All of us have had the experience of having a friend, no matter if we are an introvert or an extrovert.
We learn about friendships at a very young age when they are more about having someone else to do the same things with during playdates. As children, we mostly experience a friendship with someone who is close to our age and interested in the same games as us.
The benefits of having friendships as children include developing the skills and competencies to encounter a stranger and grow a friendship together.
We learn as children to share, to take turns, and have fun. While these things are focused on games in our childhood, they can serve us quite well as adults.
When we learn to share, we develop the capacity to be giving and generous with other people. We limit our selfishness and find ways to be caring with others.
Sharing includes, and is not limited to these three things, our time, our advice, or our money. We share from a place abundance and know that there is power for both the giver and receiver.
When we figure out how to take turns, we realize it is not always only about us. There are other people who have the same right to roll the dice or speak up.
Taking turns gives us the opportunity to balance being active with being still. This can be a powerful thing for many people who think they have to be busy and in control.
When we have fun with our friends as children, we learn that there is a trade-off for hard work. Many of us were taught as kids to do our homework then we could go out and play with our friends. That became a work ethic.
Some of the ways to have fun with our friends as kids might include swimming in a pool or at a beach, going to an amusement park or carnival, or having a sleepover and staying up past our bedtime.
The foundations that we build for our friendships in our childhood remain with us as adults. What I think changes in our adult friendships more often than not, is they are now based more on finding people who think like we do rather than us doing the same things.

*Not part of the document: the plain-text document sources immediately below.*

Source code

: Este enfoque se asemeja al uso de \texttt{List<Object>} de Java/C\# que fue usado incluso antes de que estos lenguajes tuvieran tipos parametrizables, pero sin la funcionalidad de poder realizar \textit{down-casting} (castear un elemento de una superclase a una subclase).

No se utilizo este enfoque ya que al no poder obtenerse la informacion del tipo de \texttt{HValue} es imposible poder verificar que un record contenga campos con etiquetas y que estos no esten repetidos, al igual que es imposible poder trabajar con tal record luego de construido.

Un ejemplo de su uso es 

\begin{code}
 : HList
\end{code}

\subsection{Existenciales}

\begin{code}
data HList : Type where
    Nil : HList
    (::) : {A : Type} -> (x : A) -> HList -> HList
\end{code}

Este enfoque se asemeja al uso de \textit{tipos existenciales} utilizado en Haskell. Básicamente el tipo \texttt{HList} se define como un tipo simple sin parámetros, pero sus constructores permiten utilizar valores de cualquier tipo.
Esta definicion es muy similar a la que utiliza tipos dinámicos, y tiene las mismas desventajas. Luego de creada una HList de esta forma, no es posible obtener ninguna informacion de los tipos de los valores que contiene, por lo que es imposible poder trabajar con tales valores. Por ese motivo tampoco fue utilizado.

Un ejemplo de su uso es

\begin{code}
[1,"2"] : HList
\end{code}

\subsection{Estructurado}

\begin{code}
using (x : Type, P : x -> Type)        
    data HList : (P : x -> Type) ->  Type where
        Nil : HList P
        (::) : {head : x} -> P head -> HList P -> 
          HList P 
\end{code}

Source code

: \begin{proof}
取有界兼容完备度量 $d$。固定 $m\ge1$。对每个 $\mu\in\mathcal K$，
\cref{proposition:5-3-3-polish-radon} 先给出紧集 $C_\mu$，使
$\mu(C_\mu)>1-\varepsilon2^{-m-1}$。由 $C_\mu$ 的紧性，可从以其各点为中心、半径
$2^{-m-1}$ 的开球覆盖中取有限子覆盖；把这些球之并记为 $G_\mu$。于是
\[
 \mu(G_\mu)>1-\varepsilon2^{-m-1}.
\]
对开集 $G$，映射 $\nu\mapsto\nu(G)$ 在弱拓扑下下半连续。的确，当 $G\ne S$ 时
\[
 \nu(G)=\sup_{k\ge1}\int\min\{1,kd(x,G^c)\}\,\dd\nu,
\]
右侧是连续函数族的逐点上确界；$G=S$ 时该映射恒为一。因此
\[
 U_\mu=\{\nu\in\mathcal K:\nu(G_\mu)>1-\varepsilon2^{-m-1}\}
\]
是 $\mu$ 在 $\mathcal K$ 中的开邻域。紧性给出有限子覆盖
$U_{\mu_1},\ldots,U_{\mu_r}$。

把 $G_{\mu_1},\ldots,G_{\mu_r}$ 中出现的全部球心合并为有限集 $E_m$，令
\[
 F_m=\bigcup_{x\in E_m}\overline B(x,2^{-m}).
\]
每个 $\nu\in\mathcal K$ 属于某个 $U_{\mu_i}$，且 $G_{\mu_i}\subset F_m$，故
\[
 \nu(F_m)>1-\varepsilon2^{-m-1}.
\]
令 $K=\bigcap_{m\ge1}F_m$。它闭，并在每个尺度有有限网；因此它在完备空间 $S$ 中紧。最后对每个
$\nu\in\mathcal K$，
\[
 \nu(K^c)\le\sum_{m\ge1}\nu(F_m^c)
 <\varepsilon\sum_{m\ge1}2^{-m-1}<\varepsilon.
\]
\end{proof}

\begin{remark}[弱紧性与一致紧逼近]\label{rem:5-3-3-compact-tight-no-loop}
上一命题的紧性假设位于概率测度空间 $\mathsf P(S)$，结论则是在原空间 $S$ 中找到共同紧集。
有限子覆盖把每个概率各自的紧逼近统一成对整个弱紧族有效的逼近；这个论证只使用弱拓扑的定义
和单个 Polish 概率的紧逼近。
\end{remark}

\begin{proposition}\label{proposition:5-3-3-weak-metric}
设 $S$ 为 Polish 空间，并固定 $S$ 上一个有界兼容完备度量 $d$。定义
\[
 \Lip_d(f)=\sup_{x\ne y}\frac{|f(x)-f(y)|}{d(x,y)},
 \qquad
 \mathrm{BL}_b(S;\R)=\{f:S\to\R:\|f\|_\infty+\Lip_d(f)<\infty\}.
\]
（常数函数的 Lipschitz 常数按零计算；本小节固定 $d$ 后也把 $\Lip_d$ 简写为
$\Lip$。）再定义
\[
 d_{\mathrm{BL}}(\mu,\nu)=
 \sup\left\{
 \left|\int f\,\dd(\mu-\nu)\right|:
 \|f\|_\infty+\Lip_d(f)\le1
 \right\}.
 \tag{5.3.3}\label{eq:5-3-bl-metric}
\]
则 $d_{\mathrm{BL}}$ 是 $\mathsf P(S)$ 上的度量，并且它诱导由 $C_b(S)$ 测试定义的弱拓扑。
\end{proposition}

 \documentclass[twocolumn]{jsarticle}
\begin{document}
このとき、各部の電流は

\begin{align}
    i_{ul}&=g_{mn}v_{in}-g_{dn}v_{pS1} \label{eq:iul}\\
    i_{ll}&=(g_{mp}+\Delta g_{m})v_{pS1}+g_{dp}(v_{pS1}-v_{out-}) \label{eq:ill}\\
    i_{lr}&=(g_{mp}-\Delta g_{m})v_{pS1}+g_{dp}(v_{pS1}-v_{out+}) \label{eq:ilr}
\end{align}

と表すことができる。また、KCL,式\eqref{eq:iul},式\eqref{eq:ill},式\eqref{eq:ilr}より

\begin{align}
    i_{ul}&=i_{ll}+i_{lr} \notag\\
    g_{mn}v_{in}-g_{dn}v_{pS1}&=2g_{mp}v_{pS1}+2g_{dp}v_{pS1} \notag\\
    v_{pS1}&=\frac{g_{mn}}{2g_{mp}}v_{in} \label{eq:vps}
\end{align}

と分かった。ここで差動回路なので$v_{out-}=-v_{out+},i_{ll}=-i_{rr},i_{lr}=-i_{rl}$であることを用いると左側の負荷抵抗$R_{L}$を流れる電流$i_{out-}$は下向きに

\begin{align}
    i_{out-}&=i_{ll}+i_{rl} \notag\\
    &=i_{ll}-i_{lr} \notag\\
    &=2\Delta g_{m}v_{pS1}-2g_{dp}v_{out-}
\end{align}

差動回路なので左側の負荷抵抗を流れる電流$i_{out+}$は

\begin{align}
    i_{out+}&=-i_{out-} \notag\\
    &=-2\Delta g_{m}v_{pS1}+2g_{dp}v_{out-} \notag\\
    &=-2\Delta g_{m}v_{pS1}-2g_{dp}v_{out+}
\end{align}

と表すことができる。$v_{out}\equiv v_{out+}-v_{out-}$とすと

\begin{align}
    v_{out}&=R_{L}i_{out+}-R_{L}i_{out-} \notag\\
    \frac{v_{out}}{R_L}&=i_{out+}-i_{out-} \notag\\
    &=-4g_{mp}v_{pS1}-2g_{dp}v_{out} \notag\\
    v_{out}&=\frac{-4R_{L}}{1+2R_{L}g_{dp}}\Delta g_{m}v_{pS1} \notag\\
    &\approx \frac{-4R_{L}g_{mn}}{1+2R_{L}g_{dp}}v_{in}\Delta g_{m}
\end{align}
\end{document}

We seek places where we will find people to be friends in places where the community is defined by a religious belief, a political belief, or a philosophical belief.

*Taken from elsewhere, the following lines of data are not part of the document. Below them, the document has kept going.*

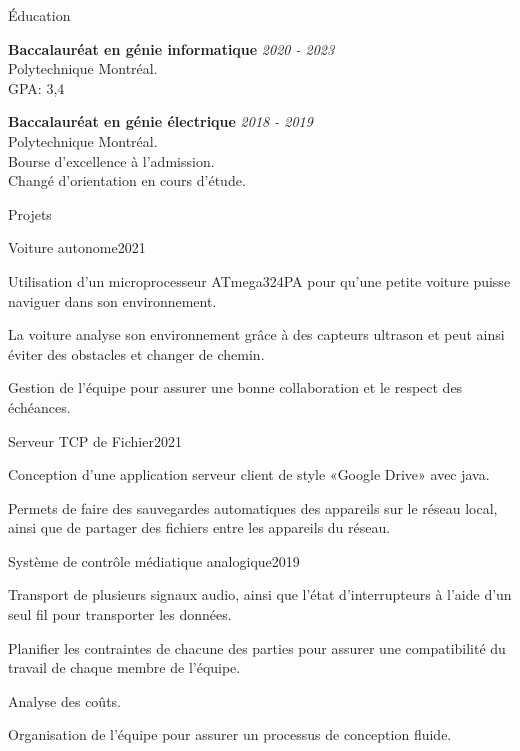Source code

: \documentclass[french,12pt]{resume} %
\begin{document}
	
	
	\begin{rSection}{Éducation}
		
		{\bf Baccalauréat en génie informatique} \hfill {\em  2020 - 2023} 
		\\ Polytechnique Montréal.
		\\GPA: 3,4 
		
		
		{\bf Baccalauréat en génie électrique} \hfill {\em  2018 - 2019} 
		\\ Polytechnique Montréal.
		\\ Bourse d'excellence à l'admission.
		\\ Changé d'orientation en cours d'étude.
		
	\end{rSection}
	
	
	\begin{rSection}{Projets}

		 \begin{rSubsection}{Voiture autonome}{2021}{}{}
			\item Utilisation d'un microprocesseur ATmega324PA pour qu'une petite voiture puisse naviguer dans son environnement.
			\item La voiture analyse son environnement grâce à des capteurs ultrason et peut ainsi éviter des obstacles et changer de chemin.
			\item Gestion de l'équipe pour assurer une bonne collaboration et le respect des échéances.
			 
		 \end{rSubsection}


		\begin{rSubsection}{Serveur TCP de Fichier}{2021}{}{}
			\item Conception d'une application serveur client de style «Google Drive» avec java.
			\item Permets de faire des sauvegardes automatiques des appareils sur le réseau local, ainsi que de partager des fichiers entre les appareils du réseau.
		\end{rSubsection}
		
		\begin{rSubsection}{Système de contrôle médiatique analogique}{2019}{}{}
			\item   Transport de plusieurs signaux audio, ainsi que l'état d'interrupteurs à l'aide d'un seul fil pour transporter les données.
			\item Planifier les contraintes de chacune des parties pour assurer une compatibilité du travail de chaque membre de l'équipe.
			\item \item  Analyse des coûts.
			\item Organisation de l'équipe pour assurer un processus de conception fluide.
		\end{rSubsection}


\end{rSection}
\end{document}
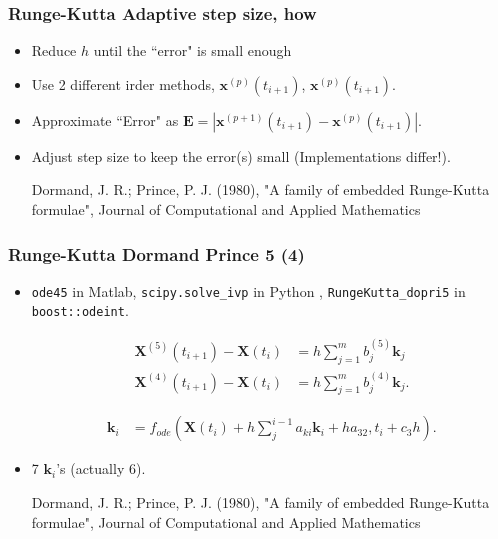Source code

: \documentclass{beamer}
\begin{document}
\begin{frame}
\frametitle{Runge-Kutta Adaptive step size, how}
\begin{itemize}
\item <1-> Reduce $h$ until the ``error" is small enough

\item <2-> Use 2 different irder methods, $\mathbf{x}^{(p)}(t_{i+1})$, $\mathbf{x}^{(p)}(t_{i+1})$.

\item <3-> Approximate ``Error" as  $\mathbf{E} = |\mathbf{x}^{(p+1)}(t_{i+1})-\mathbf{x}^{(p)}(t_{i+1})|$.

\item <4-> Adjust step size to keep the error(s) small (Implementations differ!).

{\color{gray} Dormand, J. R.; Prince, P. J. (1980), "A family of embedded Runge-Kutta formulae", Journal of Computational and Applied Mathematics}
\begin{equation}
\end{equation}


\end{itemize}
\end{frame}


\begin{frame}
\frametitle{Runge-Kutta Dormand Prince 5 (4)}

\begin{itemize}
\item <1->\lstinline{ode45} in Matlab, \lstinline{scipy.solve_ivp} in Python , \lstinline{RungeKutta_dopri5} in \lstinline{boost::odeint}.

\begin{align*}
\mathbf{X}^{(5)}(t_{i+1})-\mathbf{X}(t_{i}) &=  h \sum_{j=1}^{m} b_j^{(5)} \mathbf{k}_j\\
\mathbf{X}^{(4)}(t_{i+1})-\mathbf{X}(t_{i}) &=  h \sum_{j=1}^{m} b_j^{(4)} \mathbf{k}_j.
\end{align*}

\begin{align*}
\mathbf{k}_i &= f_{ode}(\mathbf{X}(t_i)+h \sum_j^{i-1} a_{ki} \mathbf{k}_i+ha_{32},t_i+c_3 h).
\end{align*}

\item <2-> 7 $\mathbf{k}_i$'s (actually 6).

{\color{gray} Dormand, J. R.; Prince, P. J. (1980), "A family of embedded Runge-Kutta formulae", Journal of Computational and Applied Mathematics}
\end{itemize}
\end{frame}
\end{document}
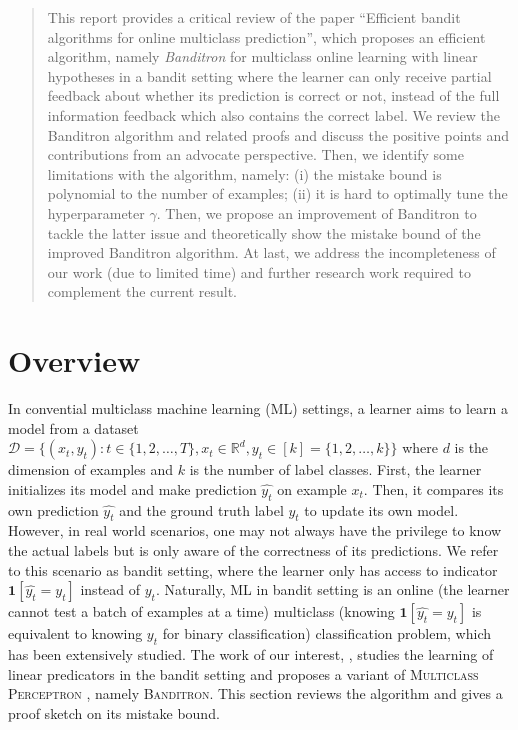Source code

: \documentclass{article}
\begin{document}
\begin{abstract}
    This report provides a critical review of the paper ``Efficient bandit algorithms for online multiclass prediction''\cite{kakade2008efficient}, which proposes an efficient algorithm, namely \textit{Banditron} for multiclass online learning with linear hypotheses in a bandit setting where the learner can only receive partial feedback about whether its prediction is correct or not, instead of the full information feedback which also contains the correct label. We review the Banditron algorithm and related proofs and discuss the positive points and contributions from an advocate perspective. Then, we identify some limitations with the algorithm, namely: (i) the mistake bound is polynomial to the number of examples; (ii) it is hard to optimally tune the hyperparameter $\gamma$. Then, we propose an improvement of Banditron to tackle the latter issue and theoretically show the mistake bound of the improved Banditron algorithm. At last, we address the incompleteness of our work (due to limited time) and further research work required to complement the current result.
\end{abstract}

\section{Overview}
\vspace{-.05in}

In convential multiclass machine learning (ML) settings, a learner aims to learn a model from a dataset $\mathcal{D}=\{(x_t,y_t):t\in\{1,2,\ldots,T\},x_t\in\mathbb{R}^d,y_t\in[k]=\{1,2,\ldots,k\}\}$ where $d$ is the dimension of examples and $k$ is the number of label classes. First, the learner initializes its model and make prediction $\hat{y_t}$ on example $x_t$. Then, it compares its own prediction $\hat{y_t}$ and the ground truth label $y_t$ to update its own model. However, in real world scenarios, one may not always have the privilege to know the actual labels but is only aware of the correctness of its predictions. We refer to this scenario as bandit setting, where the learner only has access to indicator $\mathbf{1}[\hat{y_t}=y_t]$ instead of $y_t$. Naturally, ML in bandit setting is an online (the learner cannot test a batch of examples at a time) multiclass (knowing $\mathbf{1}[\hat{y_t}=y_t]$ is equivalent to knowing $y_t$ for binary classification) classification problem, which has been extensively studied. The work of our interest, \citet{kakade2008efficient}, studies the learning of linear predicators in the bandit setting and proposes a variant of \textsc{Multiclass Perceptron} \cite{crammer2003ultraconservative}, namely \textsc{Banditron}. This section reviews the algorithm and gives a proof sketch on its mistake bound.
    
\end{document}
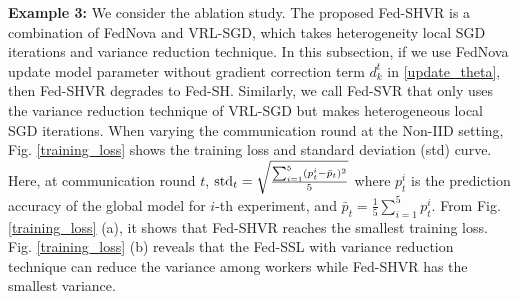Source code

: \documentclass[twoside,journal]{IEEEtran}
\begin{document}
\begin{figure*}[t]
\centering
{}%
\hspace{-2.1cm}
%
\vspace{-0.2cm}
\centering
\caption{Comparison of proposed algorithms Fed-SVHR, Fed-SH, Fed-SVR in terms of training loss and standard deviation on Non-IID case.}
\label{training_loss}
\end{figure*}

\textbf{Example 3:} We consider the ablation study. The proposed Fed-SHVR is a combination of FedNova and VRL-SGD, which  takes heterogeneity local SGD iterations and variance reduction technique. In this subsection, if we use FedNova update model parameter without gradient correction term $d_k^t$ in \eqref{update_theta}, then Fed-SHVR degrades to Fed-SH. Similarly, we call Fed-SVR that only uses the variance reduction technique of VRL-SGD but makes heterogeneous local SGD iterations. When varying the communication round at the Non-IID setting, Fig. \ref{training_loss} shows the training loss and standard deviation (std) curve. Here, at communication round $t$,
$
 {\rm std}_t=\sqrt{\frac{\sum_{i=1}^5(p_t^i-\bar{p}_t)^2}{5}}
$
 where $p_t^i$ is the prediction accuracy of the global model for $i$-th experiment, and $\bar{p}_t=\frac{1}{5}\sum_{i=1}^5p_t^i$. From Fig. \ref{training_loss} (a), it shows that Fed-SHVR reaches the smallest training loss. Fig. \ref{training_loss} (b) reveals that the Fed-SSL with variance reduction technique can reduce the variance among workers while Fed-SHVR has the smallest variance.
\end{document}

Many adults find the people who think like them and make friendships with them that evolve into including doing the same things.

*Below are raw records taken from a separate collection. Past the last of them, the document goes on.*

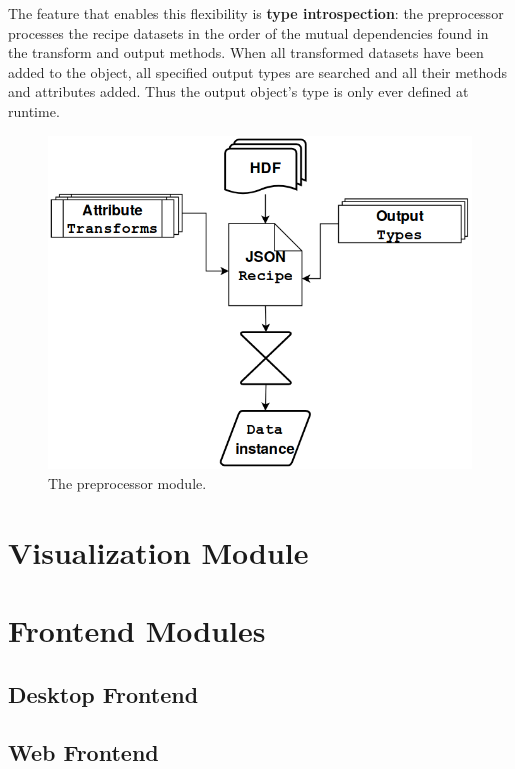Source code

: The feature that enables this flexibility is \textbf{type introspection}: the
preprocessor processes the recipe datasets in the order of the mutual
dependencies found in the transform and output methods. When all transformed
datasets have been added to the object, all specified output types are searched
and all their methods and attributes added. Thus the output object's type is
only ever defined at runtime.  

\begin{figure}[htb!]
    \centering
    \includegraphics[width=0.6\linewidth]{img/reader_flowchart4.png}
    \caption{The preprocessor module.}
    \label{fig:preprocessor}
\end{figure}

\section{Visualization Module}
\label{sec:visualization-module}

\section{Frontend Modules}
\label{sec:frontend-modules}

\subsection{Desktop Frontend}
\label{sec:desktop-frontend}

\subsection{Web Frontend}
\label{sec:web-frontend}






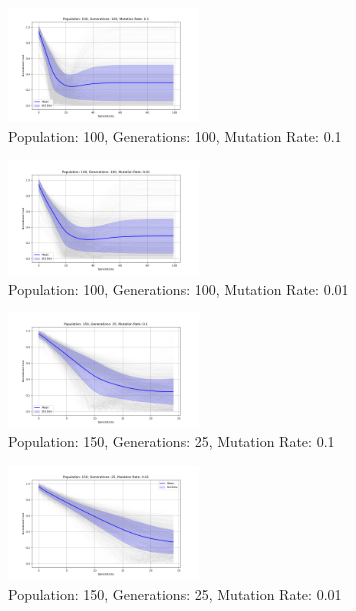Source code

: \documentclass[
]{article}
\begin{document}
    \begin{figure}[H]
        \centering
        \includegraphics[width=0.45\textwidth]{genetic_algorithm/appendix/Population_100_Generations_100_MutationRate_0.1}
        \caption{Population: 100, Generations: 100, Mutation Rate: 0.1}
        \label{fig:app_ga_100_100_1}
    \end{figure}

    \begin{figure}[H]
        \centering
        \includegraphics[width=0.45\textwidth]{genetic_algorithm/appendix/Population_100_Generations_100_MutationRate_0.01}
        \caption{Population: 100, Generations: 100, Mutation Rate: 0.01}
        \label{fig:app_ga_100_100_01}
    \end{figure}

    \begin{figure}[H]
        \centering
        \includegraphics[width=0.45\textwidth]{genetic_algorithm/appendix/Population_150_Generations_25_MutationRate_0.1}
        \caption{Population: 150, Generations: 25, Mutation Rate: 0.1}
        \label{fig:app_ga_150_25_1}
    \end{figure}

    \begin{figure}[H]
        \centering
        \includegraphics[width=0.45\textwidth]{genetic_algorithm/appendix/Population_150_Generations_25_MutationRate_0.01}
        \caption{Population: 150, Generations: 25, Mutation Rate: 0.01}
        \label{fig:app_ga_150_25_01}
    \end{figure}
\end{document}
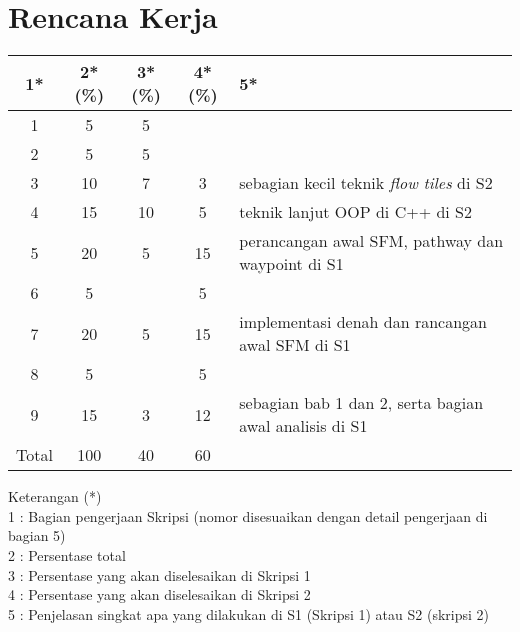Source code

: \documentclass[a4paper,twoside]{article}
\begin{document}
\section{Rencana Kerja}
\begin{center}
  \begin{tabular}{ | c | c | c | c | l |}
    \hline
    1*  & 2*(\%) & 3*(\%) & 4*(\%) &5*\\ \hline \hline
    1   & 5  & 5  &  &  \\ \hline
    2   & 5 & 5  &   & \\ \hline
    3   & 10  & 7  & 3 & {\footnotesize sebagian kecil teknik {\it flow tiles} di S2}  \\ \hline
    4   & 15  & 10  &  5 & {\footnotesize teknik lanjut OOP di C++ di S2} \\ \hline
    5   & 20  & 5  & 15 & {\footnotesize perancangan awal SFM, pathway dan waypoint di S1} \\ \hline
    6   & 5 &   & 5  & \\ \hline
    7   & 20  & 5  & 15 &  {\footnotesize implementasi denah dan rancangan awal SFM di S1}\\ \hline
    8   & 5  &   &  5  & \\ \hline
    9   & 15  & 3  & 12  & {\footnotesize sebagian bab 1 dan 2, serta bagian awal analisis di S1}\\ \hline
    Total  & 100  & 40  & 60 &  \\ \hline
                          \end{tabular}
\end{center}

Keterangan (*)\\
1 : Bagian pengerjaan Skripsi (nomor disesuaikan dengan detail pengerjaan di bagian 5)\\
2 : Persentase total \\
3 : Persentase yang akan diselesaikan di Skripsi 1 \\
4 : Persentase yang akan diselesaikan di Skripsi 2 \\
5 : Penjelasan singkat apa yang dilakukan di S1 (Skripsi 1) atau S2 (skripsi 2)
\end{document}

Even if you believe that there are adult friendships that are developed by doing the same things, my observations will remain the same.
As adults, we seek communities to join where the people think like us or do the things we like to do. With this in mind, we have very little diversity of thought or actions in these friendships. In essence, we have made up our minds about who will be friends with and rarely will we open our minds to someone who thinks or acts differently than ourselves.
The circumstances of our lives have and always will impact our friendships. I learned this lesson in 1970 at the age of 10 after my parents were divorced. The one circumstance changed how I could be friends with in the neighborhood and at school.
The length of our friendships, at some point, becomes less important than the impact of it. We might hope as kids to be friends forever or we might find the perfect best friend as an adult and think it will last a lifetime.
We experience the starts and ends of friendships in very organic ways. We meet by chance, or so we think, and decide together to make a friendship. More often than not one or other friends ends the friendship with or without any kind of communication.
We learn a lot about ourselves and other people when we start a new friendship and when we end one. By focusing on what we learn, we give meaning to our friendships.
Now more than ever I am massively grateful for the diversity of my friendships; I am friends with people who think differently from me and people who do things I would never do in my lifetime. These differences might be deal breakers for some people; however, for me, they only make my life more enriched.
I am thrilled for the people whom I meet who want to start a friendship. I look forward to the adventures we will share and the memories that we will create.
I am grateful to the friends who continue to be in friendship with me; those who think the same or differently or those who want to do the same things or not. I am intentionally in friendships that make a difference in all of our lives.
I am sad when I think of the people with whom my friendships have ended already. I often reflect on my lessons learned and personal and professional growth as a result of them. I know that they were meaningful.
Growing up means realizing a lot of your friends aren’t really your friends.